Maya Pivovar

I, Maya Pivovar. This photo was taken for my grandmother and grandfather, and my parents gave it to them. I am three months old. Kiev, 1927.

I, Maya Pivovar, was born in 1927. I was born and grew up in Kiev. I didn't have a nanny. I went to the kindergarten, but there was a period of time, when I didn't go to the kindergarten, and my mother and father had to go to work. There was a woman in our house, who had a group of 5-6 children in her care. She told us something, I don't remember. She was called 'frebelichka' tutor and she had finished a Frebel school.

Our family didn't celebrate Jewish traditions. My parents were members of the party and atheists. In 1926 my father joined the Communist Party. My mother was a member of the communist Party since 1932. Our family spent our leisure time like many other Soviet families. My mother's relatives visited us - they were a big family. We got together on birthdays, on Soviet holidays and new Year. Of course, we went to the theater and to the cinema. I remember the theater of Red army in Merngovskaya, present Zankovetskaya, Street, and the Children's Theater in Karl Marx Street.

We lived with our parents in a huge communal apartment before the Great Patriotic War.
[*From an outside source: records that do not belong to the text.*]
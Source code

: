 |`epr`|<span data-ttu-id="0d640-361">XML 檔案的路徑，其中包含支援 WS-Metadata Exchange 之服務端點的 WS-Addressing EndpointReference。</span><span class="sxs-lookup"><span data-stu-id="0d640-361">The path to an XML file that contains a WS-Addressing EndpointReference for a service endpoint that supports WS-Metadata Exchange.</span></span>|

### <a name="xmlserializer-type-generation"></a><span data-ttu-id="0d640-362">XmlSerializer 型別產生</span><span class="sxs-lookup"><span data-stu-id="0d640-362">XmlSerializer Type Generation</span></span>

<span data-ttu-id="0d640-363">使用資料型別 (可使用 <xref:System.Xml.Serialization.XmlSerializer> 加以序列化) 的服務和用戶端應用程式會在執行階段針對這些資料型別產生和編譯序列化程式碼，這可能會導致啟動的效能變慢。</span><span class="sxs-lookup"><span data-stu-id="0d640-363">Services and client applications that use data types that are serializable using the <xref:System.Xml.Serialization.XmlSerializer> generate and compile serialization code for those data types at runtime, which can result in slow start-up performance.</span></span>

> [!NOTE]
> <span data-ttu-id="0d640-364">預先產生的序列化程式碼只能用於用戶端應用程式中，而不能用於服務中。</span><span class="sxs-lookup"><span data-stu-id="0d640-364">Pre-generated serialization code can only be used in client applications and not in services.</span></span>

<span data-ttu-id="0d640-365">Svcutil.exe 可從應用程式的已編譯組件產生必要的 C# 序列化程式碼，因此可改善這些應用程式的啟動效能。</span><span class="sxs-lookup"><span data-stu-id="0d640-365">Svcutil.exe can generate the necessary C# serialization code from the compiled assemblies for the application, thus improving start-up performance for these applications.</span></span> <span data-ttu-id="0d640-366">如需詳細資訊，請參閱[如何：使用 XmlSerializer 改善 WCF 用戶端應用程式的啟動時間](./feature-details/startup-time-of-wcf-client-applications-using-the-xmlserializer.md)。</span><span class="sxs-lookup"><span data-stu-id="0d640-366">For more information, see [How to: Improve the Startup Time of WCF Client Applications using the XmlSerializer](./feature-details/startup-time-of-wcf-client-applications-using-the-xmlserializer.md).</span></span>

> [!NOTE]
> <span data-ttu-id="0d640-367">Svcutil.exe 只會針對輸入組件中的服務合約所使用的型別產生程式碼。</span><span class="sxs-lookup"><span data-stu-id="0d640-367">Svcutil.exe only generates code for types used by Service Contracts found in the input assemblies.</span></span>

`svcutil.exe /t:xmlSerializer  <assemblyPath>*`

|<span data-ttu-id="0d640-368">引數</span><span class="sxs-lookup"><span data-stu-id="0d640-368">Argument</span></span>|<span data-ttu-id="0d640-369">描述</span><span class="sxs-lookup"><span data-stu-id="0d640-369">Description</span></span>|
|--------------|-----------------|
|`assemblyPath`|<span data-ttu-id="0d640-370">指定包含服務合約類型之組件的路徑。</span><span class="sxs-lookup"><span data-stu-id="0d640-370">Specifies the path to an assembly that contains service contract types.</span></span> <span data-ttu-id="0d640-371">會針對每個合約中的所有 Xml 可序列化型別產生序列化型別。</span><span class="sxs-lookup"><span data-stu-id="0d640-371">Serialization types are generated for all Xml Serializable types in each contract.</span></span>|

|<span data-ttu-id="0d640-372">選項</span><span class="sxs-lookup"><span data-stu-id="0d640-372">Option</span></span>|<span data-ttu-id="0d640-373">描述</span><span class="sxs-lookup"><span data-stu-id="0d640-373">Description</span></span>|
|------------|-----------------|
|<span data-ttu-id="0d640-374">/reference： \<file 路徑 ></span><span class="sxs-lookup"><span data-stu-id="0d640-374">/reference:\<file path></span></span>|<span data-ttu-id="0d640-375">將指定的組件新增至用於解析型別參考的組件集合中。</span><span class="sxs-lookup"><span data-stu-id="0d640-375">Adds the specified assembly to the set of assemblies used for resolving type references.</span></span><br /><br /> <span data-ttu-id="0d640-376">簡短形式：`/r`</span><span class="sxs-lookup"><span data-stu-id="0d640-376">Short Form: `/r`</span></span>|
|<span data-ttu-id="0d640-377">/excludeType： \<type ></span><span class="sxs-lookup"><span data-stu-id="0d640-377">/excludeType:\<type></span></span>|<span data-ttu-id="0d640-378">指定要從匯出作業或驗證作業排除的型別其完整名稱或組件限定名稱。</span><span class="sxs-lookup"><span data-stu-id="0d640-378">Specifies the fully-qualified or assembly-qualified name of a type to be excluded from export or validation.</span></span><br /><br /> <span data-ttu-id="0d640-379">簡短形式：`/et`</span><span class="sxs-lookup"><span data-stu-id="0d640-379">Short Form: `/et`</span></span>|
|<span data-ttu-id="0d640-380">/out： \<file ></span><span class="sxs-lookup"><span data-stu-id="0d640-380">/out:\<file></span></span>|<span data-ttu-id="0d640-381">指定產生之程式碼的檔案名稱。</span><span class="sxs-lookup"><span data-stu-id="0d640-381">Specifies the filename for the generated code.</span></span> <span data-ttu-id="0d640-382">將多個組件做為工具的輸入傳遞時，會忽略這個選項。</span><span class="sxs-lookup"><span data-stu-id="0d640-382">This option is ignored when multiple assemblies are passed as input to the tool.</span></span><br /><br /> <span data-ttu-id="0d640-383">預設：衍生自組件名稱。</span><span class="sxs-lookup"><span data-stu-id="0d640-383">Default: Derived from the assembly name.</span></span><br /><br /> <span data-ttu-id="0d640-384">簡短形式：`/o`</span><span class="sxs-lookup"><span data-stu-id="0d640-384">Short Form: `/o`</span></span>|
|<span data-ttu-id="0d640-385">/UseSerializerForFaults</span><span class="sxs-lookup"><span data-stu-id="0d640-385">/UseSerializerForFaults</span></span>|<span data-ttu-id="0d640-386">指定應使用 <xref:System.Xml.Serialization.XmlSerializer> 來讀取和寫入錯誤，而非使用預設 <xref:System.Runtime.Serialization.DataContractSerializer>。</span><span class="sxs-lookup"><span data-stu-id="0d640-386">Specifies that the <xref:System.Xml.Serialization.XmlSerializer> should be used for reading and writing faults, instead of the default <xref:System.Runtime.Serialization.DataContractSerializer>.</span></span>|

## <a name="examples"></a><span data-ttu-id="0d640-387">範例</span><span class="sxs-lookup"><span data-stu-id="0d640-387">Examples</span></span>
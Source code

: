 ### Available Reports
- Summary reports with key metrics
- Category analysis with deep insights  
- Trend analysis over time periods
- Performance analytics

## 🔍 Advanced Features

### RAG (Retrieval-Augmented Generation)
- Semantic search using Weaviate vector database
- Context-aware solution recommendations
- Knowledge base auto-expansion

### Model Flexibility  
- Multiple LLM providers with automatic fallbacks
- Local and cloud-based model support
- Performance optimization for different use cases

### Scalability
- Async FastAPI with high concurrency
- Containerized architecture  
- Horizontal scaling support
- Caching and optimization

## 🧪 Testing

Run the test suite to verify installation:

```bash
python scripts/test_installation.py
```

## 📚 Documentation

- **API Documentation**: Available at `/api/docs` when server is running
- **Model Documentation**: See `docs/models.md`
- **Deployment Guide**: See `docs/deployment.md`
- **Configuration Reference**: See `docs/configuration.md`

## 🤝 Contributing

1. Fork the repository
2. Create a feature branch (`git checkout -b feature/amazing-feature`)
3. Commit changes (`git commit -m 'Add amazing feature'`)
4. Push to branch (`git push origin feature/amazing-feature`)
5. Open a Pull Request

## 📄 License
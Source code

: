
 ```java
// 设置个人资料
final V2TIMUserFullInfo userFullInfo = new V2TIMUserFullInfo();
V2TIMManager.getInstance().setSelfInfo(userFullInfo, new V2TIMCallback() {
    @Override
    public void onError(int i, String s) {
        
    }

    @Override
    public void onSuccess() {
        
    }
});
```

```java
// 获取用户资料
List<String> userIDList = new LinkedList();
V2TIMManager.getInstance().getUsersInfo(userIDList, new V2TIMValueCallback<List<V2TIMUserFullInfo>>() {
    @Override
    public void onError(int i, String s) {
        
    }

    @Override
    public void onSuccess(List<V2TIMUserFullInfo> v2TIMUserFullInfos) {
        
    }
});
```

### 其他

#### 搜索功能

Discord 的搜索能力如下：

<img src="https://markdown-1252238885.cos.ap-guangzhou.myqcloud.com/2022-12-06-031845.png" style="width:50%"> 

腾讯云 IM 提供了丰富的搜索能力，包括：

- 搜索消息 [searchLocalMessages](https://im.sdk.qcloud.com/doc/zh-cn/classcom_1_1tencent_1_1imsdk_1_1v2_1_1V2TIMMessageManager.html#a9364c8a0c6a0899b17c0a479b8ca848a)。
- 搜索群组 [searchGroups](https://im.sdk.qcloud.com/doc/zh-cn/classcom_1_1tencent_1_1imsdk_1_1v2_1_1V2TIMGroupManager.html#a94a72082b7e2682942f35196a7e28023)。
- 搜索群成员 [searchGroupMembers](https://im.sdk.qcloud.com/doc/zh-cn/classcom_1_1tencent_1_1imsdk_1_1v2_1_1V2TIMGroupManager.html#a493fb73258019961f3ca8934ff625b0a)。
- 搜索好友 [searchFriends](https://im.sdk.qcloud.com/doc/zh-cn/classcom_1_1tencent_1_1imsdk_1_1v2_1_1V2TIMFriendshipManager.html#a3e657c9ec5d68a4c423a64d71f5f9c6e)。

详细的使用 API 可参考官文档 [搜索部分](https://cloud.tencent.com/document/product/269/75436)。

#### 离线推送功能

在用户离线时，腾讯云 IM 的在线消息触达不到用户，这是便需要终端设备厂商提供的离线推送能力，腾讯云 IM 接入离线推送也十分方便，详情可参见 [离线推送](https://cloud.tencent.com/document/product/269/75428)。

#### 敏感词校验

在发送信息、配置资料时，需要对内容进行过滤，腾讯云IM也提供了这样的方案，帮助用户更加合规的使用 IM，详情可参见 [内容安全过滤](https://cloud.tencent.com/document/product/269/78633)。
There were five other families living there. There was a big kitchen in the end of a long corridor. There were six tables in the kitchen, one table belonged to each family living in the apartment. I remember somebody brought potatoes to my father and it was dropped on the floor. I and our neighbors' children used to bake these potatoes in a small oven. We had plain furniture: a desk, a divan with a high back and a cupboard. There was plain crockery. There was a plate-shaped radio hanging almost under the ceiling on the wall. We liked listening to the radio: there was always merry music on it. The desk was right beneath this radio plate and when there was an interesting program, I got onto this desk to be closer to radio to listen to the program.